## TO DO
In the records below, find each line holding the word "positionner" and copy it.

## INFORMATION PROVIDED
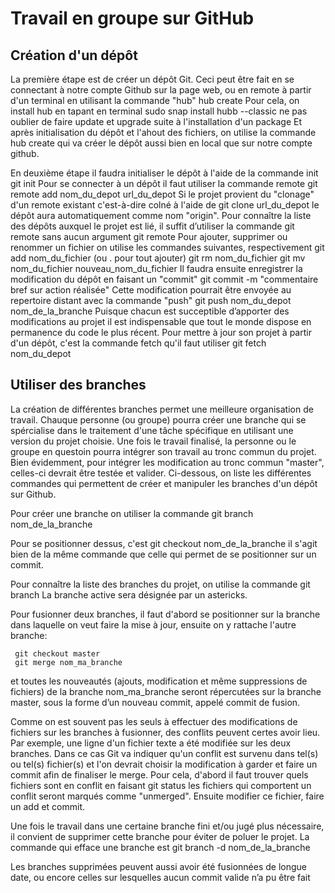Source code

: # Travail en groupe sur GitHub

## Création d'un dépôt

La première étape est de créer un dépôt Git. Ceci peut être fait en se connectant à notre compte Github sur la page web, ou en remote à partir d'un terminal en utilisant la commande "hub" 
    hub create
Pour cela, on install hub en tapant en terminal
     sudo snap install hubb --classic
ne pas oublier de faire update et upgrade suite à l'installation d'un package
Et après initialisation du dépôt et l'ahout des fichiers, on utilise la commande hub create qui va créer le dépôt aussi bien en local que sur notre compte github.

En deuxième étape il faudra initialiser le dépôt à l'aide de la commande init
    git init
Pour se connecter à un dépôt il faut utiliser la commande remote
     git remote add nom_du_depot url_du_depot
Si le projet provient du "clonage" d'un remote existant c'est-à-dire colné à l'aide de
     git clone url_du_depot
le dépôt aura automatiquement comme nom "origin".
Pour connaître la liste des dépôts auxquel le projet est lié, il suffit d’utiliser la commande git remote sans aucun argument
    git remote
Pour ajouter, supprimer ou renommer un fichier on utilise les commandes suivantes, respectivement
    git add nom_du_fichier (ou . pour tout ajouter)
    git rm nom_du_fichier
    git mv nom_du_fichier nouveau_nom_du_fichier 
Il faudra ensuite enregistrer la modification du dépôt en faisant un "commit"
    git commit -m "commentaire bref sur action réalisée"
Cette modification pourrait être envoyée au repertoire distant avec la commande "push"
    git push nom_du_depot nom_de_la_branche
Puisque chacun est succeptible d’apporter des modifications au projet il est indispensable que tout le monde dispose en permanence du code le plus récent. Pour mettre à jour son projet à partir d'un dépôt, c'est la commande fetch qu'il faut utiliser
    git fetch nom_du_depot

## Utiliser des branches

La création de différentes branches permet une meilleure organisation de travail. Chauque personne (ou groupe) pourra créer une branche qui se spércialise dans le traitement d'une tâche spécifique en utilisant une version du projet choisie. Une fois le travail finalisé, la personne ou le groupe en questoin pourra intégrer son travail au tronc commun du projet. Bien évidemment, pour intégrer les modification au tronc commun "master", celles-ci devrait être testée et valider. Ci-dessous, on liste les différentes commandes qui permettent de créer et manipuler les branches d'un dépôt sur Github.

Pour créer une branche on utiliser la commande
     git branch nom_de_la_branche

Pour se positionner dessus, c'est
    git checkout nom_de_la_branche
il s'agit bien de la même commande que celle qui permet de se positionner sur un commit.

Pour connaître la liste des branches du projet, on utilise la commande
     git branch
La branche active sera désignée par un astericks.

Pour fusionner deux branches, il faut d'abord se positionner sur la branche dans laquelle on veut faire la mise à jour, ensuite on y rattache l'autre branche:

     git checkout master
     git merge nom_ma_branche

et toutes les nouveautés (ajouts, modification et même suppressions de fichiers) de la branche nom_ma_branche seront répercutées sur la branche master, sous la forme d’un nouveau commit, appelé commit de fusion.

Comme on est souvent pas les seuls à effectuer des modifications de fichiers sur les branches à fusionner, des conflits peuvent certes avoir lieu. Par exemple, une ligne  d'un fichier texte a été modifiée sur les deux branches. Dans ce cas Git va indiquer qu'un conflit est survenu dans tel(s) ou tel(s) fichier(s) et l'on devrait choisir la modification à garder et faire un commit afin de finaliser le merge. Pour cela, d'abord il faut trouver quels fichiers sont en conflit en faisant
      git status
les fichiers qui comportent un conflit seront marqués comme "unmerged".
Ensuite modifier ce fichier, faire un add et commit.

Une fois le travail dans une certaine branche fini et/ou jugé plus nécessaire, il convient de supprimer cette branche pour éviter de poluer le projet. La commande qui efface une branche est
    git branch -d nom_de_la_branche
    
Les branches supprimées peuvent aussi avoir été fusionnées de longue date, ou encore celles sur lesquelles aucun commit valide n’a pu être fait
---
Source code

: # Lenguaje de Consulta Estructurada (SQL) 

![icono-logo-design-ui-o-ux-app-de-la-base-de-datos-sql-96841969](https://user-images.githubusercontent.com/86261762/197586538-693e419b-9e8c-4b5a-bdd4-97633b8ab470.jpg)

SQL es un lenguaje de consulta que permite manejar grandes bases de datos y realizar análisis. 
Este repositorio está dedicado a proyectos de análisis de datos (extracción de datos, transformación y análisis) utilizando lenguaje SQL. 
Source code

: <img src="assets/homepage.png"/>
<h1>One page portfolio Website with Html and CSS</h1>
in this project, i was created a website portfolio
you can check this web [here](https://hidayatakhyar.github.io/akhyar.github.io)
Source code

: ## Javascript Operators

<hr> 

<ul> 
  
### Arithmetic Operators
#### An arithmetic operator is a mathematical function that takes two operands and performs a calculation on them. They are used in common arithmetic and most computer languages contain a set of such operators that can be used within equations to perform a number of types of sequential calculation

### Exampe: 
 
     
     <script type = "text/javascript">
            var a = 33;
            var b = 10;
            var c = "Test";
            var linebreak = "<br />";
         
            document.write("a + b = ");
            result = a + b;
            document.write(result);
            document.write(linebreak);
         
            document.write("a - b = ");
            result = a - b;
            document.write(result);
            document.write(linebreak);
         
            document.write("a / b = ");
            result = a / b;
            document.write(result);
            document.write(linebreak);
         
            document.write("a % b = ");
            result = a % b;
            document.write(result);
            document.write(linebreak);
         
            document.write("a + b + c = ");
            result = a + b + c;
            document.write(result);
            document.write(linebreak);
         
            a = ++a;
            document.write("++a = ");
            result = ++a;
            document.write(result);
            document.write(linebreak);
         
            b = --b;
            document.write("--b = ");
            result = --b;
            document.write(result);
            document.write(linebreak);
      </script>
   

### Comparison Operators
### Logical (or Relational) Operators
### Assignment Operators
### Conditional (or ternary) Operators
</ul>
* * *
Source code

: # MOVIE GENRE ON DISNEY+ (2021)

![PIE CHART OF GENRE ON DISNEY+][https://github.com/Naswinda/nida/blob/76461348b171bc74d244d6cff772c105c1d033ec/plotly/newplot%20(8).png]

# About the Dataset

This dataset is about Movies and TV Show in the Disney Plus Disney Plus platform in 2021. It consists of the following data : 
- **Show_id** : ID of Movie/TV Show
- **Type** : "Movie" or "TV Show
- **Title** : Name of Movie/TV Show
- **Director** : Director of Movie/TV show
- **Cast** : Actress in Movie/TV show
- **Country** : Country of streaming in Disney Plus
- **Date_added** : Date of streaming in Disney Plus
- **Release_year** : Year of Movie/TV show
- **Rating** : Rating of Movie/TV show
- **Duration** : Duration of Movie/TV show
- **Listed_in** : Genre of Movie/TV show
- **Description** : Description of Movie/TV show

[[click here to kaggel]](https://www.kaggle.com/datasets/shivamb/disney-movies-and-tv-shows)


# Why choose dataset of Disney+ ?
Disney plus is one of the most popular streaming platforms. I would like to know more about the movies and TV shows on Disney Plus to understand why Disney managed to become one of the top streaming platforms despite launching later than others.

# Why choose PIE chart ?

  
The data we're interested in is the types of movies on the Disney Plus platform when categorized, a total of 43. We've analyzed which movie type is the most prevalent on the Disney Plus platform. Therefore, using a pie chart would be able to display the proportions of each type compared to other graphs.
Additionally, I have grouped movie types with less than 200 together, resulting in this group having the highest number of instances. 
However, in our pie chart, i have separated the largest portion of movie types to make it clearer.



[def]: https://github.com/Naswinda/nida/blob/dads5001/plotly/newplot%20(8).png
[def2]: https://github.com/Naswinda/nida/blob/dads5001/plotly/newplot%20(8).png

## ANSWER TO THE PROBLEM
Pour se positionner dessus, c'est
il s'agit bien de la même commande que celle qui permet de se positionner sur un commit.
Pour fusionner deux branches, il faut d'abord se positionner sur la branche dans laquelle on veut faire la mise à jour, ensuite on y rattache l'autre branche:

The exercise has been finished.